**Task item**
Print the records below exactly as they appear. Omit all pictures.
Segment Start: Source material
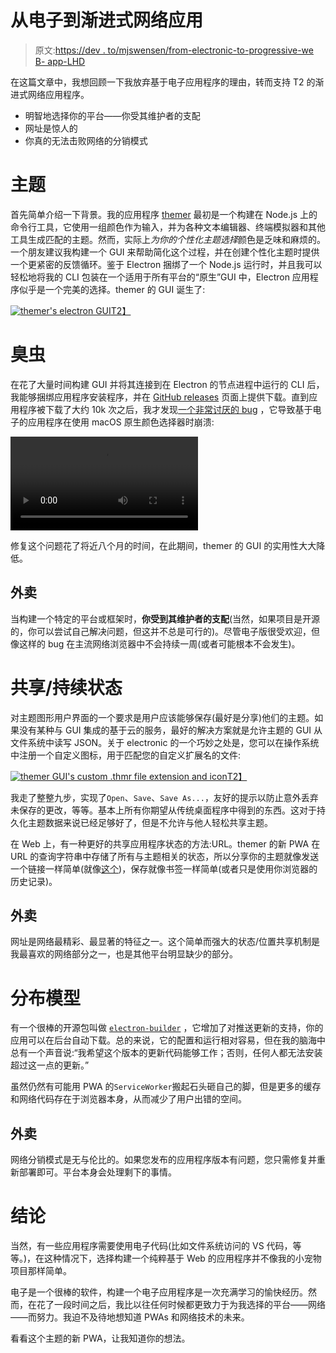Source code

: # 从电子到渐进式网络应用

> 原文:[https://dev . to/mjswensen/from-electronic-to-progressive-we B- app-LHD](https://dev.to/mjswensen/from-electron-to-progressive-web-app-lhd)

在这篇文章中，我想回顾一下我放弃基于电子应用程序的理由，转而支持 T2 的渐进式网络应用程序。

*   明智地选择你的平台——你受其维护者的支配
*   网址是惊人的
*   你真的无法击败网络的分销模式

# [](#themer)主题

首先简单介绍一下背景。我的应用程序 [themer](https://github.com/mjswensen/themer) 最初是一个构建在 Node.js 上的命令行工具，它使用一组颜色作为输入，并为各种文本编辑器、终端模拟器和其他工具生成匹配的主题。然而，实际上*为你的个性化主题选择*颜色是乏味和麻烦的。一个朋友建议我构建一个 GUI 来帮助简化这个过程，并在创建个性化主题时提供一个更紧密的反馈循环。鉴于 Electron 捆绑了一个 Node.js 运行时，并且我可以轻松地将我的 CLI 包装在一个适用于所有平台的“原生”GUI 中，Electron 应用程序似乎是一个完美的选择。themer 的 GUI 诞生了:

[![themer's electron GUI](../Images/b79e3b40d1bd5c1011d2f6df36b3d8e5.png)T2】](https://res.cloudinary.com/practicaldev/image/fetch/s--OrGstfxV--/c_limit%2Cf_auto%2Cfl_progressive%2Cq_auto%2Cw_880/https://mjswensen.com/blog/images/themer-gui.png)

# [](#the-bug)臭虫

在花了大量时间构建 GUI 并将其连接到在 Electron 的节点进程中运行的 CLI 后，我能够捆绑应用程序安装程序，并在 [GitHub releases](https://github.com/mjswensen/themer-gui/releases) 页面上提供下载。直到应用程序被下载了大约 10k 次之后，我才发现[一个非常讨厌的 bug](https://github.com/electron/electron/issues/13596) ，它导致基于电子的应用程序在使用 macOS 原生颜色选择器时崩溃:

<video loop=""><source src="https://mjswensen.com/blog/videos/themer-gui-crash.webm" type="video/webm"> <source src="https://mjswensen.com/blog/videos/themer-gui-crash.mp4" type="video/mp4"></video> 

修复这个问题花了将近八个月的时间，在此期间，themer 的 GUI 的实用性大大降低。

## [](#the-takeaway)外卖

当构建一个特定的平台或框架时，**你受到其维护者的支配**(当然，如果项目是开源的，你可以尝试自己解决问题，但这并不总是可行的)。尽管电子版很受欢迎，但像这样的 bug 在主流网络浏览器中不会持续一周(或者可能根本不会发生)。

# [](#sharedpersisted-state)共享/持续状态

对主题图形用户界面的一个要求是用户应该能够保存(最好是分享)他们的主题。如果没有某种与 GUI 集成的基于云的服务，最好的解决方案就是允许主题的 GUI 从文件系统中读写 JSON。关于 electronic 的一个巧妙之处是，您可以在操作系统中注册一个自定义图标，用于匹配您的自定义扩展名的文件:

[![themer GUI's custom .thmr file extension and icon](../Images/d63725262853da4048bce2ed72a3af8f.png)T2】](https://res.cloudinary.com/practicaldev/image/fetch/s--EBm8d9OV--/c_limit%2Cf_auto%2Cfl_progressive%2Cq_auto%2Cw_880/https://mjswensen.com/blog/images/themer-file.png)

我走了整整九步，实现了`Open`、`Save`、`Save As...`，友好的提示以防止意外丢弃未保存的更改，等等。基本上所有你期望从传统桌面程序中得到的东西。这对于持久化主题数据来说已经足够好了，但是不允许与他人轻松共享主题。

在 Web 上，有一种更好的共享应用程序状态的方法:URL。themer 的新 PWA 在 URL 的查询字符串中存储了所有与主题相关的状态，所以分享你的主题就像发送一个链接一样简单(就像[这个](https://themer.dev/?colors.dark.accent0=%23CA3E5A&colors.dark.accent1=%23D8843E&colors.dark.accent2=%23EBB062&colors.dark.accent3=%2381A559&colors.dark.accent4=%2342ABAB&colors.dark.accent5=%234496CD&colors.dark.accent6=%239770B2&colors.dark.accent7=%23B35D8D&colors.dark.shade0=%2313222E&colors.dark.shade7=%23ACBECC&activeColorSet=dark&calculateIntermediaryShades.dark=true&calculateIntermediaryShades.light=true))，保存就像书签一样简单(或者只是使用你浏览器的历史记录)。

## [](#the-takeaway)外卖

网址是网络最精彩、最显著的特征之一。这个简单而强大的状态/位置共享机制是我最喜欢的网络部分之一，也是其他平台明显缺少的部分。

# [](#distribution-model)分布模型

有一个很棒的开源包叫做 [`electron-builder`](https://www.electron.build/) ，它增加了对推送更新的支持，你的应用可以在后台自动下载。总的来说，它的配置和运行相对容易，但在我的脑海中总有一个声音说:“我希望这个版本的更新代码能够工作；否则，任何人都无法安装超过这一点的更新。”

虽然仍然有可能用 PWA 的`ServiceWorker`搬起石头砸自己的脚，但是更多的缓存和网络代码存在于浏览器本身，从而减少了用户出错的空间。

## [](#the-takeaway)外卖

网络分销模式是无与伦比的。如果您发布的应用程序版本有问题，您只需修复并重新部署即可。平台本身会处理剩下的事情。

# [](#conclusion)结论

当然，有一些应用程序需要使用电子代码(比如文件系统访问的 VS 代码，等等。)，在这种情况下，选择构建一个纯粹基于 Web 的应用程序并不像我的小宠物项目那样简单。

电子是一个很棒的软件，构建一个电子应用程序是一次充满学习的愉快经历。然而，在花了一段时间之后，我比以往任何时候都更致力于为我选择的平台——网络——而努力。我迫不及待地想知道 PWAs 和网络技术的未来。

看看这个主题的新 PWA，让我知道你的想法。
Segment End: Source material
**Problem solution**
Source code

: # 从电子到渐进式网络应用

> 原文:[https://dev . to/mjswensen/from-electronic-to-progressive-we B- app-LHD](https://dev.to/mjswensen/from-electron-to-progressive-web-app-lhd)

在这篇文章中，我想回顾一下我放弃基于电子应用程序的理由，转而支持 T2 的渐进式网络应用程序。

*   明智地选择你的平台——你受其维护者的支配
*   网址是惊人的
*   你真的无法击败网络的分销模式

# [](#themer)主题

首先简单介绍一下背景。我的应用程序 [themer](https://github.com/mjswensen/themer) 最初是一个构建在 Node.js 上的命令行工具，它使用一组颜色作为输入，并为各种文本编辑器、终端模拟器和其他工具生成匹配的主题。然而，实际上*为你的个性化主题选择*颜色是乏味和麻烦的。一个朋友建议我构建一个 GUI 来帮助简化这个过程，并在创建个性化主题时提供一个更紧密的反馈循环。鉴于 Electron 捆绑了一个 Node.js 运行时，并且我可以轻松地将我的 CLI 包装在一个适用于所有平台的“原生”GUI 中，Electron 应用程序似乎是一个完美的选择。themer 的 GUI 诞生了:

[![themer's electron GUI](../Images/b79e3b40d1bd5c1011d2f6df36b3d8e5.png)T2】](https://res.cloudinary.com/practicaldev/image/fetch/s--OrGstfxV--/c_limit%2Cf_auto%2Cfl_progressive%2Cq_auto%2Cw_880/https://mjswensen.com/blog/images/themer-gui.png)

# [](#the-bug)臭虫

在花了大量时间构建 GUI 并将其连接到在 Electron 的节点进程中运行的 CLI 后，我能够捆绑应用程序安装程序，并在 [GitHub releases](https://github.com/mjswensen/themer-gui/releases) 页面上提供下载。直到应用程序被下载了大约 10k 次之后，我才发现[一个非常讨厌的 bug](https://github.com/electron/electron/issues/13596) ，它导致基于电子的应用程序在使用 macOS 原生颜色选择器时崩溃:

<video loop=""><source src="https://mjswensen.com/blog/videos/themer-gui-crash.webm" type="video/webm"> <source src="https://mjswensen.com/blog/videos/themer-gui-crash.mp4" type="video/mp4"></video> 

修复这个问题花了将近八个月的时间，在此期间，themer 的 GUI 的实用性大大降低。

## [](#the-takeaway)外卖

当构建一个特定的平台或框架时，**你受到其维护者的支配**(当然，如果项目是开源的，你可以尝试自己解决问题，但这并不总是可行的)。尽管电子版很受欢迎，但像这样的 bug 在主流网络浏览器中不会持续一周(或者可能根本不会发生)。

# [](#sharedpersisted-state)共享/持续状态

对主题图形用户界面的一个要求是用户应该能够保存(最好是分享)他们的主题。如果没有某种与 GUI 集成的基于云的服务，最好的解决方案就是允许主题的 GUI 从文件系统中读写 JSON。关于 electronic 的一个巧妙之处是，您可以在操作系统中注册一个自定义图标，用于匹配您的自定义扩展名的文件:

[![themer GUI's custom .thmr file extension and icon](../Images/d63725262853da4048bce2ed72a3af8f.png)T2】](https://res.cloudinary.com/practicaldev/image/fetch/s--EBm8d9OV--/c_limit%2Cf_auto%2Cfl_progressive%2Cq_auto%2Cw_880/https://mjswensen.com/blog/images/themer-file.png)

我走了整整九步，实现了`Open`、`Save`、`Save As...`，友好的提示以防止意外丢弃未保存的更改，等等。基本上所有你期望从传统桌面程序中得到的东西。这对于持久化主题数据来说已经足够好了，但是不允许与他人轻松共享主题。

在 Web 上，有一种更好的共享应用程序状态的方法:URL。themer 的新 PWA 在 URL 的查询字符串中存储了所有与主题相关的状态，所以分享你的主题就像发送一个链接一样简单(就像[这个](https://themer.dev/?colors.dark.accent0=%23CA3E5A&colors.dark.accent1=%23D8843E&colors.dark.accent2=%23EBB062&colors.dark.accent3=%2381A559&colors.dark.accent4=%2342ABAB&colors.dark.accent5=%234496CD&colors.dark.accent6=%239770B2&colors.dark.accent7=%23B35D8D&colors.dark.shade0=%2313222E&colors.dark.shade7=%23ACBECC&activeColorSet=dark&calculateIntermediaryShades.dark=true&calculateIntermediaryShades.light=true))，保存就像书签一样简单(或者只是使用你浏览器的历史记录)。

## [](#the-takeaway)外卖

网址是网络最精彩、最显著的特征之一。这个简单而强大的状态/位置共享机制是我最喜欢的网络部分之一，也是其他平台明显缺少的部分。

# [](#distribution-model)分布模型

有一个很棒的开源包叫做 [`electron-builder`](https://www.electron.build/) ，它增加了对推送更新的支持，你的应用可以在后台自动下载。总的来说，它的配置和运行相对容易，但在我的脑海中总有一个声音说:“我希望这个版本的更新代码能够工作；否则，任何人都无法安装超过这一点的更新。”

虽然仍然有可能用 PWA 的`ServiceWorker`搬起石头砸自己的脚，但是更多的缓存和网络代码存在于浏览器本身，从而减少了用户出错的空间。

## [](#the-takeaway)外卖

网络分销模式是无与伦比的。如果您发布的应用程序版本有问题，您只需修复并重新部署即可。平台本身会处理剩下的事情。

# [](#conclusion)结论

当然，有一些应用程序需要使用电子代码(比如文件系统访问的 VS 代码，等等。)，在这种情况下，选择构建一个纯粹基于 Web 的应用程序并不像我的小宠物项目那样简单。

电子是一个很棒的软件，构建一个电子应用程序是一次充满学习的愉快经历。然而，在花了一段时间之后，我比以往任何时候都更致力于为我选择的平台——网络——而努力。我迫不及待地想知道 PWAs 和网络技术的未来。

看看这个主题的新 PWA，让我知道你的想法。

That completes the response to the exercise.